And tell me about reincarnation, and INcarnations, and expressions of Deity and the lot? Oh Thomas, I'd sooner listen to a pet bird *squawking* in my ear at top note. At least he would know something of Freedom, of Music, of Song and of Beauty ... simply BEING what he IS.

You, on the other hand, I think ~ shall fight it until the very end, when indeed, you catch a glimmer. And birds, by the way, have some very pretty song. Especially when we *pay attention* to what's RIGHT with the world, and not so much with what went ... _.

Thomas said:
Yes it is, and it is equally absurd to assume the 'proper context' is other than the tradition, the text and the hermeneutic.

I mean, the 'proper context' of a Christian text won't be found in Buddhism, will it? It's common sense, really.
No, Thomas. A toolkit, or a toolbelt, is only as useful as the Workman who wears it.

Put a hammer and saw in there, yes, and already you amount to something. But when you arrive at the worksite and the boss tells you it's painting day, what do you intend to do, explain the history of sawcraft and bashing things to him?

In like fashion, this is exactly how you proceed where the SYNTHESIS of the disciplines even first becomes possible. An artist learns to see holistically, and even if he loves to paint landscapes, or appreciates the expressions in the human face, he also must learn to appreciate the CONTEXT within which all this occurring, plus the many tones and notes of the ATMOSPHERE which are influencing the scene (regardless of subject).

It amounts to a box, and your inability (via literal inability or choice, it matters not which) to see beyond it. I don't mind, but I won't be bothered by it. I can't help you, you see. You've made that clear. And this flat-earther type mentality, I can't say it's mine to decide it isn't good for your state of mind. I mean, if it helps and all. See?

Thomas said:
A tossaway? Really? Now you are being absurd. If you think that, then you have really no idea of how to approach the sacra doctrina of any tradition, let alone offer insight into its meaning.

Here's a clue to the interpretation of symbols:
One of the hermeneutic keys to the interpretation of the New Testament is the idea of 'the Word made flesh'. The message of Christianity is ...
Do you see, now, Thomas, how what we do now is simply dance away from the matter?

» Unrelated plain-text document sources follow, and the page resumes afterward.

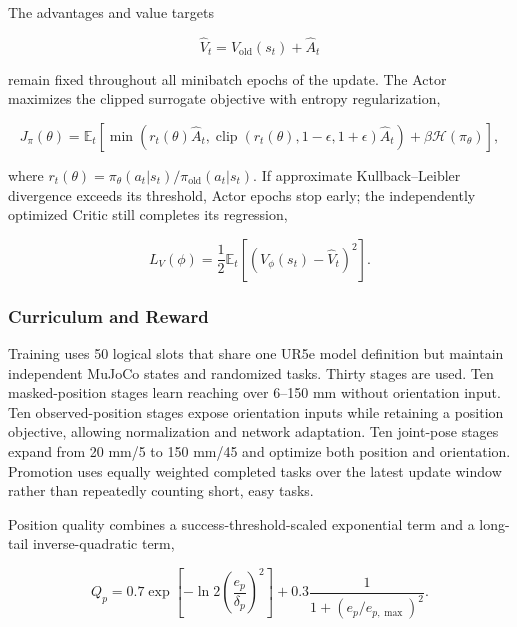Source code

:\documentclass[conference]{IEEEtran}
\begin{document}
The advantages and value targets

\begin{equation}
\hat{V}_t=V_{\mathrm{old}}(s_t)+\hat{A}_t

\end{equation}

remain fixed throughout all minibatch epochs of the update. The Actor maximizes the clipped surrogate objective with entropy regularization,

\begin{equation}
J_{\pi}(\theta)=\mathbb{E}_t\!\left[
\min\!\left(r_t(\theta)\hat{A}_t,
\operatorname{clip}(r_t(\theta),1-\epsilon,1+\epsilon)\hat{A}_t\right)
+\beta\mathcal{H}(\pi_{\theta})
\right],

\end{equation}

where \(r_t(\theta)=\pi_{\theta}(a_t|s_t)/\pi_{\mathrm{old}}(a_t|s_t)\). If approximate Kullback--Leibler divergence exceeds its threshold, Actor epochs stop early; the independently optimized Critic still completes its regression,

\begin{equation}
L_V(\phi)=\frac{1}{2}\mathbb{E}_t[(V_{\phi}(s_t)-\hat{V}_t)^2].

\end{equation}

\subsubsection{Curriculum and Reward}

Training uses 50 logical slots that share one UR5e model definition but maintain independent MuJoCo states and randomized tasks. Thirty stages are used. Ten masked-position stages learn reaching over 6--150 mm without orientation input. Ten observed-position stages expose orientation inputs while retaining a position objective, allowing normalization and network adaptation. Ten joint-pose stages expand from 20 mm/5\textdegree{} to 150 mm/45\textdegree{} and optimize both position and orientation. Promotion uses equally weighted completed tasks over the latest update window rather than repeatedly counting short, easy tasks.

Position quality combines a success-threshold-scaled exponential term and a long-tail inverse-quadratic term,

\begin{equation}
Q_p=0.7\exp\!\left[-\ln 2\left(\frac{e_p}{\delta_p}\right)^2\right]
+0.3\frac{1}{1+(e_p/e_{p,\max})^2}.

\end{equation}
\end{document}
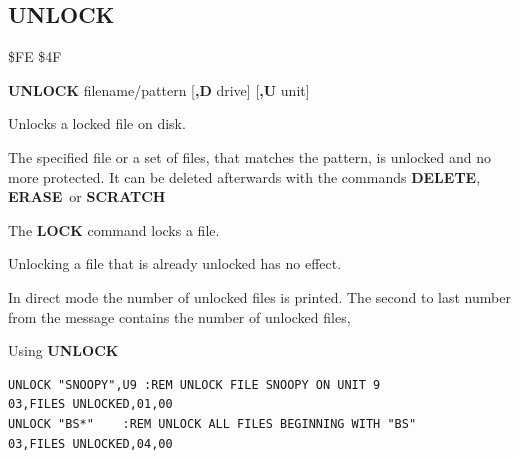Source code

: \subsection{UNLOCK}
\begin{description}[leftmargin=2cm,style=nextline]
\item [Token:] \$FE \$4F
\item [Format:] {\bf UNLOCK} filename/pattern [{\bf,D} drive] [{\bf,U} unit]
\item [Usage:] Unlocks a locked file on disk.

               The specified file or
               a set of files, that matches the pattern, is unlocked
               and no more protected.
               It can be deleted afterwards with the commands {\bf DELETE},
               {\bf ERASE} or {\bf SCRATCH}

               The {\bf LOCK} command locks a file.

   \filenamedefinition

   \drivedefinition

   \unitdefinition

\item [Remarks:] Unlocking a file that is already unlocked
                 has no effect.

   In direct mode the number of unlocked files is printed.
                 The second to last number from the message
                 contains the number of unlocked files,

\item [Examples:] Using {\bf UNLOCK}
\begin{tcolorbox}[colback=black,coltext=white]
\verbatimfont{\codefont}
\begin{verbatim}
UNLOCK "SNOOPY",U9 :REM UNLOCK FILE SNOOPY ON UNIT 9
03,FILES UNLOCKED,01,00
UNLOCK "BS*"    :REM UNLOCK ALL FILES BEGINNING WITH "BS"
03,FILES UNLOCKED,04,00
\end{verbatim}
\end{tcolorbox}
\end{description}


\newpage
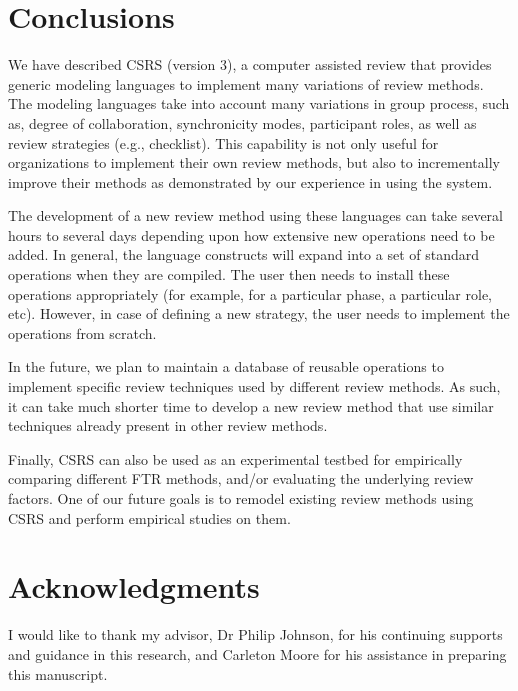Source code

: \section{Conclusions}

We have described CSRS (version 3), a computer assisted review that
provides generic modeling languages to implement many variations of
review methods. The modeling languages take into account many
variations in group process, such as, degree of collaboration,
synchronicity modes, 
participant roles, as well as review strategies (e.g., checklist). 
This capability is not only useful for organizations
to implement their own review methods, but also to incrementally
improve their methods as demonstrated by our experience in using the
system. 

The development of a new review method using these languages 
can take several hours to several days depending upon how extensive
new operations need to be added. In general, the language constructs
will expand into a set 
of standard operations when they are compiled. The user
then needs to install these operations appropriately (for example, for
a particular phase, a particular role, etc). However, in case
of defining a new strategy, the user needs to implement the
operations from scratch.

In the future, we plan to maintain a database of reusable operations
to implement specific review techniques used by different review
methods. As such, it can take much shorter 
time to develop a new review method that use similar techniques
already present in other review methods.

Finally, CSRS can also be used as an experimental testbed for
empirically comparing different FTR methods, and/or evaluating the
underlying review factors. One of our future goals is to remodel
existing review methods using CSRS and perform empirical studies on
them. 


\section{Acknowledgments}

I would like to thank my advisor, Dr Philip Johnson, for his
continuing supports and guidance in this research,
and Carleton Moore for his assistance in preparing this manuscript.





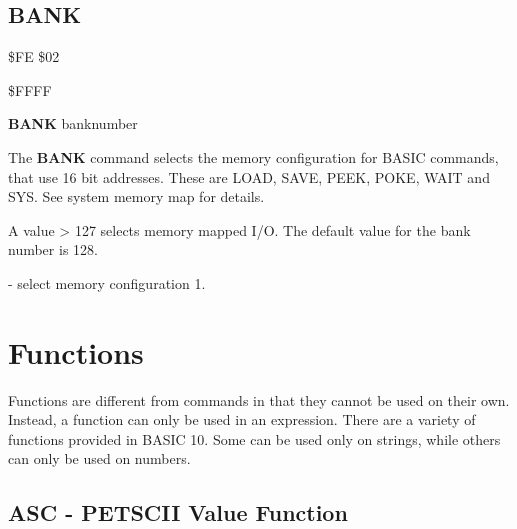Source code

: 
\subsection{BANK}

\begin{description}[leftmargin=3cm,style=nextline]
\item [Token:] \$FE \$02
\item [Address:] \$FFFF
\item [Format:] {\bf BANK} banknumber
\item [Usage:] The {\bf BANK} command selects the memory configuration
               for BASIC commands, that use 16 bit addresses.
               These are LOAD, SAVE, PEEK, POKE, WAIT and SYS.
               See system memory map for details.
\item [Remarks:] A value > 127 selects memory mapped I/O.
                 The default value for the bank number is 128.
\item [Example:]  - select memory configuration 1.
\end{description}

\newpage

%
%


\section{Functions}

Functions are different from commands in that they cannot be used on their own.
Instead, a function can only be used in an expression.
There are a variety of functions provided in BASIC 10.
Some can be used only on strings, while others can only be used on numbers.


\subsection{ASC - PETSCII Value Function}


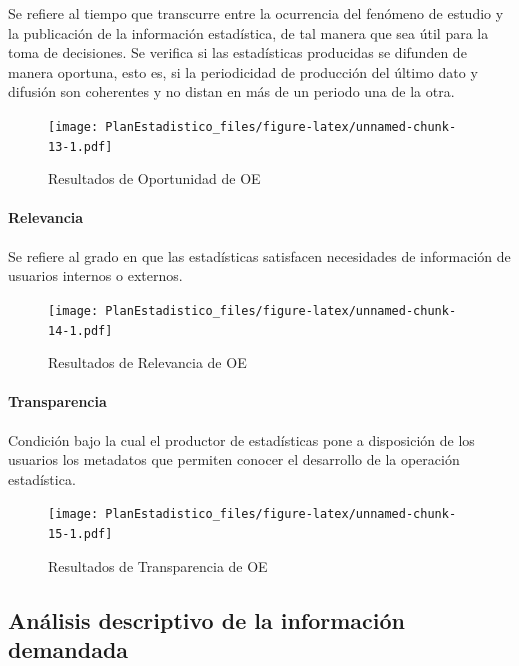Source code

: \documentclass[
]{book}
\begin{document}
Se refiere al tiempo que transcurre entre la ocurrencia del fenómeno de estudio y la publicación de la información estadística, de tal manera que sea útil para la toma de decisiones. Se verifica si las estadísticas producidas se difunden de manera oportuna, esto es, si la periodicidad de producción del último dato y difusión son coherentes y no distan en más de un periodo una de la otra.

\begin{figure}
\centering
\texttt{[image: PlanEstadistico\_files/figure-latex/unnamed-chunk-13-1.pdf]}
\caption{\label{fig:unnamed-chunk-13}Resultados de Oportunidad de OE}
\end{figure}

\hypertarget{relevancia}{%
\paragraph{Relevancia}\label{relevancia}}

Se refiere al grado en que las estadísticas satisfacen necesidades de información de
usuarios internos o externos.

\begin{figure}
\centering
\texttt{[image: PlanEstadistico\_files/figure-latex/unnamed-chunk-14-1.pdf]}
\caption{\label{fig:unnamed-chunk-14}Resultados de Relevancia de OE}
\end{figure}

\hypertarget{transparencia}{%
\paragraph{Transparencia}\label{transparencia}}

Condición bajo la cual el productor de estadísticas pone a disposición de los
usuarios los metadatos que permiten conocer el desarrollo de la operación estadística.

\begin{figure}
\centering
\texttt{[image: PlanEstadistico\_files/figure-latex/unnamed-chunk-15-1.pdf]}
\caption{\label{fig:unnamed-chunk-15}Resultados de Transparencia de OE}
\end{figure}

\hypertarget{anuxe1lisis-descriptivo-de-la-informaciuxf3n-demandada}{%
\subsection{Análisis descriptivo de la información demandada}\label{anuxe1lisis-descriptivo-de-la-informaciuxf3n-demandada}}
\end{document}
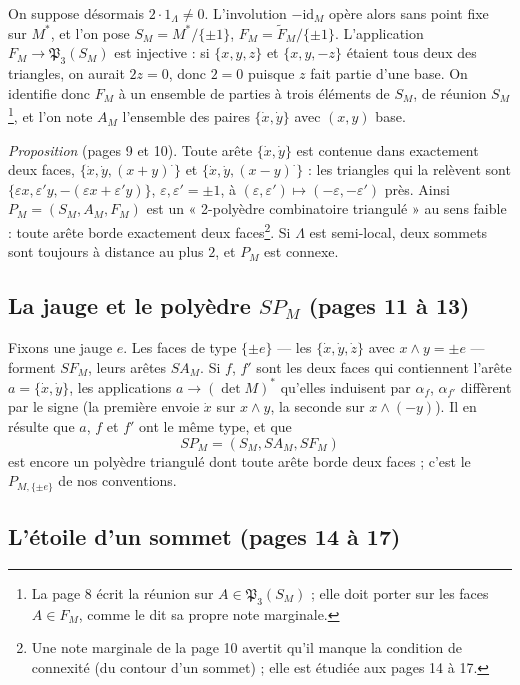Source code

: \documentclass[11pt,a4paper]{article}
\begin{document}
On suppose désormais $2 \cdot 1_\Lambda \neq 0$. L'involution $-\mathrm{id}_M$
opère alors sans point fixe sur $M^{*}$, et l'on pose $S_M = M^{*}/\{\pm 1\}$,
$F_M = \widetilde{F}_M/\{\pm 1\}$. L'application $F_M \to \mathfrak{P}_3(S_M)$
est injective : si $\{x, y, z\}$ et $\{x, y, -z\}$ étaient tous deux des
triangles, on aurait $2z = 0$, donc $2 = 0$ puisque $z$ fait partie d'une base.
On identifie donc $F_M$ à un ensemble de parties à trois éléments de $S_M$, de
réunion $S_M$\footnote{La page 8 écrit la réunion sur $A \in
\mathfrak{P}_3(S_M)$ ; elle doit porter sur les faces $A \in F_M$, comme le dit
sa propre note marginale.}, et l'on note $A_M$ l'ensemble des paires $\{\dot
x, \dot y\}$ avec $(x, y)$ base.

\emph{Proposition} (pages 9 et 10). Toute arête $\{\dot x, \dot y\}$ est
contenue dans exactement deux faces, $\{\dot x, \dot y, (x+y)^{\cdot}\}$ et
$\{\dot x, \dot y, (x-y)^{\cdot}\}$ : les triangles qui la relèvent sont $\{\varepsilon
x, \varepsilon' y, -(\varepsilon x + \varepsilon' y)\}$, $\varepsilon,
\varepsilon' = \pm 1$, à $(\varepsilon, \varepsilon') \mapsto (-\varepsilon,
-\varepsilon')$ près. Ainsi $P_M = (S_M, A_M, F_M)$ est un « 2-polyèdre
combinatoire triangulé » au sens faible : toute arête borde exactement deux
faces\footnote{Une note marginale de la page 10 avertit qu'il manque la
condition de connexité (du contour d'un sommet) ; elle est étudiée aux pages
14 à 17.}. Si $\Lambda$ est semi-local, deux sommets sont toujours à distance
au plus $2$, et $P_M$ est connexe.

\subsection*{La jauge et le polyèdre $SP_M$ (pages 11 à 13)}

Fixons une jauge $e$. Les faces de type $\{\pm e\}$ --- les $\{\dot x, \dot y,
\dot z\}$ avec $x \wedge y = \pm e$ --- forment $SF_M$, leurs arêtes $SA_M$. Si
$f$, $f'$ sont les deux faces qui contiennent l'arête $a = \{\dot x, \dot y\}$,
les applications $a \to (\det M)^{*}$ qu'elles induisent par $\alpha_f$,
$\alpha_{f'}$ diffèrent par le signe (la première envoie $\dot x$ sur $x \wedge
y$, la seconde sur $x \wedge (-y)$). Il en résulte que $a$, $f$ et $f'$ ont le
même type, et que
\[
  SP_M = (S_M, SA_M, SF_M)
\]
est encore un polyèdre triangulé dont toute arête borde deux faces ; c'est le
$P_{M, \{\pm e\}}$ de nos conventions.

\subsection*{L'étoile d'un sommet (pages 14 à 17)}
\end{document}

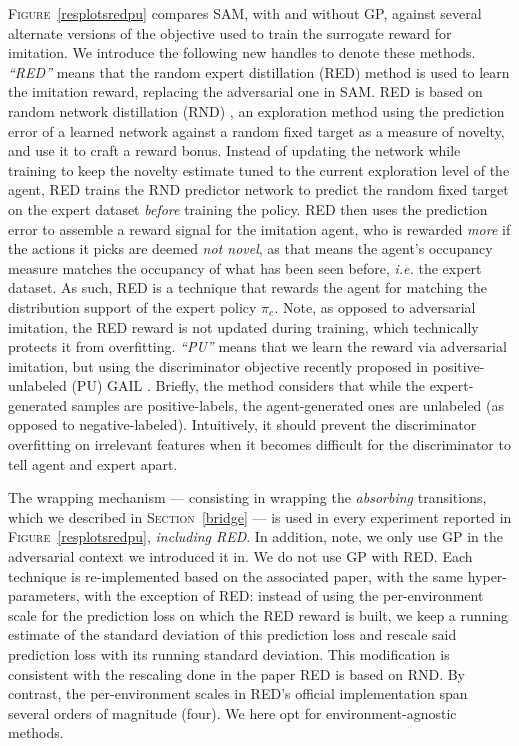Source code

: \textsc{Figure}~\ref{resplotsredpu} compares SAM,
with and without GP,
against several alternate versions of the objective used
to train the surrogate reward for imitation.
We introduce the following new handles to denote these methods.
\textit{``RED''} means that the random expert distillation (RED) \cite{Wang2019-pd}
method is used to learn the imitation reward, replacing the adversarial one in SAM.
RED is based on random network distillation (RND) \cite{Burda2018-vl},
an exploration method using the prediction error of a learned network against a random fixed target
as a measure of novelty, and use it to craft a reward bonus.
Instead of updating the network while training to keep the novelty estimate tuned to
the current exploration level of the agent, RED trains the RND predictor network
to predict the random fixed target on the expert dataset \emph{before} training the policy.
RED then uses the prediction error to assemble a reward signal for the imitation agent,
who is rewarded \emph{more} if the actions it picks are deemed \emph{not novel},
as that means the agent's occupancy measure matches the occupancy of what has been seen before,
\textit{i.e.} the expert dataset. As such, RED is a technique that rewards the agent for
matching the distribution support of the expert policy $\pi_e$.
Note, as opposed to adversarial imitation, the RED reward is not updated during training,
which technically protects it from overfitting.
\textit{``PU''} means that we learn the reward via adversarial
imitation, but using the discriminator objective
recently proposed in positive-unlabeled (PU) GAIL \cite{Xu2019-uo}.
Briefly, the method considers that while the expert-generated samples
are positive-labels,
the agent-generated ones are unlabeled (as opposed to negative-labeled).
Intuitively, it should prevent the discriminator overfitting on irrelevant features
when it becomes difficult for the discriminator to tell agent and expert apart.

The wrapping mechanism
--- consisting in wrapping the \emph{absorbing} transitions,
which we described in \textsc{Section}~\ref{bridge} ---
is used in every experiment reported in \textsc{Figure}~\ref{resplotsredpu},
\emph{including RED}.
In addition, note, we only use GP in the adversarial context we introduced it in.
We do not use GP with RED.
Each technique is re-implemented based on the associated paper,
with the same hyper-parameters, with the exception of RED:
instead of using the per-environment scale for the prediction loss on which the
RED reward is built, we keep a running estimate of the standard deviation of this
prediction loss and rescale said prediction loss with its running standard deviation.
This modification is consistent with the rescaling done in
the paper RED is based on RND.
By contrast, the per-environment scales in RED's official implementation
span several orders of magnitude (four).
We here opt for environment-agnostic methods.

You kind of smooth it all over with a little sleight of hand and figure, here's enough BS on a shiny silver platter than maybe perhaps meanwhile everyone will forget what we did to old Jesus. He very well became to you folks what poor John became for Salome. And thus when you presume to lecture me I have to slow down for a minute, and earnestly ask myself, do I honestly feel some kind of purpose could be served by playing along with him - just for once, or you know, to a degree, or on this issue, as it were ~ for folks to see?

And I have before, and sometimes I'll do it; I'm quite sure there's a Message here, and you'll never get through it ...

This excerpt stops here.